NOW THEREFORE, in consideration of the mutual promises contained
herein and other good and valuable consideration, the receipt and sufficiency
of which are hereby acknowledged, the parties agree as follows:
1. Assignment and Assumption.
(a) The Assignor hereby assigns to the Assignee, as of the date
hereof, all of its right, title and interest in and to the Mortgage Loans and
the Servicing Agreement, to the extent relating to the Mortgage Loans (other
than the rights of the Assignor (and if applicable its affiliates, officers,
directors and agents) to indemnification thereunder), and the Assignee hereby
assumes all of the Assignor's obligations under the Servicing Agreement, to
the extent relating to
the Mortgage Loans, from and after the date hereof, and the Servicer hereby
acknowledges such assignment and assumption and hereby agrees to the release
of the Assignor from any obligations under the Servicing Agreement from and
after the date hereof, to the extent relating to the Mortgage Loans.

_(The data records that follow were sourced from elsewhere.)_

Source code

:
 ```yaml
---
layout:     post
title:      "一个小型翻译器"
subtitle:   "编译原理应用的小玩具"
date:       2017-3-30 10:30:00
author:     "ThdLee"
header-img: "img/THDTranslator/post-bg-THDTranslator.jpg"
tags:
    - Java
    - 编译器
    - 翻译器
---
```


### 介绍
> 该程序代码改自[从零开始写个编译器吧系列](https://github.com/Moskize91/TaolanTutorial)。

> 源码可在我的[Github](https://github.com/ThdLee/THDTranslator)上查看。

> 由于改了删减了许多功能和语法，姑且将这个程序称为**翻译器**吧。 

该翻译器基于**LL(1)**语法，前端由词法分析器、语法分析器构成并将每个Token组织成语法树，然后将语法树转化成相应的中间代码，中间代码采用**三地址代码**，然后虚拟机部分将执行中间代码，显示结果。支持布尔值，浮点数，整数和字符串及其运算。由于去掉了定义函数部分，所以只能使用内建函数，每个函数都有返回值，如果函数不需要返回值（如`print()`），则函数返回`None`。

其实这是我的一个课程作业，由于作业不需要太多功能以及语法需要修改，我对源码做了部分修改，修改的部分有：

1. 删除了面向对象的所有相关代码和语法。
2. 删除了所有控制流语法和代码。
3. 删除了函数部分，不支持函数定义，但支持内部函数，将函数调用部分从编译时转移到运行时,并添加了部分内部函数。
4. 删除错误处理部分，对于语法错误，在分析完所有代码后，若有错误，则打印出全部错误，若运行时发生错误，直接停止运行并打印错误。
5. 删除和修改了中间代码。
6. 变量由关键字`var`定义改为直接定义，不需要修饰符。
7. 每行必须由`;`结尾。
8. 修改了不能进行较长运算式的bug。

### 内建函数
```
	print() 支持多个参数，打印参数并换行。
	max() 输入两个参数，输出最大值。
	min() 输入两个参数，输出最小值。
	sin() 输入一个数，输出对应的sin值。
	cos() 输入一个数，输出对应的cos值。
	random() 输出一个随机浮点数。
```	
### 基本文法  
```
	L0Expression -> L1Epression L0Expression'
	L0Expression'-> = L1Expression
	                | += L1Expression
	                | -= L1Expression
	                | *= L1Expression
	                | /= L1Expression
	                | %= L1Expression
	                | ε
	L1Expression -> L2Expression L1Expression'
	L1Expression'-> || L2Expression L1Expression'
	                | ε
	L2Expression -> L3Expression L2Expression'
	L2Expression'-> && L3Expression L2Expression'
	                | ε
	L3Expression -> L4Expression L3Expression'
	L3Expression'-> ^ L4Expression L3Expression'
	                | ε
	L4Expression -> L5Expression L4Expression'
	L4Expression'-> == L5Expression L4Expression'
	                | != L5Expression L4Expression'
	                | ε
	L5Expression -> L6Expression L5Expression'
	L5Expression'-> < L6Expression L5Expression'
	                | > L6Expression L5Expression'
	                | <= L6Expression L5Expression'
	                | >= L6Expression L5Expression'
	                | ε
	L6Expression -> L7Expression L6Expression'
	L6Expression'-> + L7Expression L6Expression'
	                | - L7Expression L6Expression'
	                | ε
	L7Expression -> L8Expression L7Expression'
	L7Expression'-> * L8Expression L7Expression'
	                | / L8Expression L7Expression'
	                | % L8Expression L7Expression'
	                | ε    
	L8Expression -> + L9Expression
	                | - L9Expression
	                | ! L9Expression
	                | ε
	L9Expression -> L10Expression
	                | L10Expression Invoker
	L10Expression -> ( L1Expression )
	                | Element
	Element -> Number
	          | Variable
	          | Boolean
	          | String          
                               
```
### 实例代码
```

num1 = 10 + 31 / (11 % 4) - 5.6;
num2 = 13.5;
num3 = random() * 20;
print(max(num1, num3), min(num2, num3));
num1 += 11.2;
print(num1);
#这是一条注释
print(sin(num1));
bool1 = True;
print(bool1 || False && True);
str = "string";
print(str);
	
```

(b) The Assignor represents and warrants to the Assignee that the
Assignor has not taken any action which would serve to impair or encumber the
Assignor's ownership interest in the Mortgage Loans since the date of the
Servicing Agreement.
(c) The Servicer and the Assignor shall have the right to amend,
modify or terminate the Servicing Agreement without the joinder of the
Assignee with respect to mortgage loans not conveyed to the Assignee
hereunder; provided, however, that such amendment, modification or termination
shall not affect or be binding on the Assignee.
2. Modification of the Servicing Agreement. Only in so far as it
relates to the Mortgage Loans, the Servicer and the Assignor hereby amend the
Servicing Agreement as follows:
(a) a new defined term "Annual Statement of Compliance" will be added
to Article I after the term "Annual Independent Public Accountant's Servicing
Report" as follows:
"Annual Statement of Compliance: A report prepared by a responsible
officer of the Servicer detailing any exceptions to the Servicer's fulfillment
of its obligations under this Agreement."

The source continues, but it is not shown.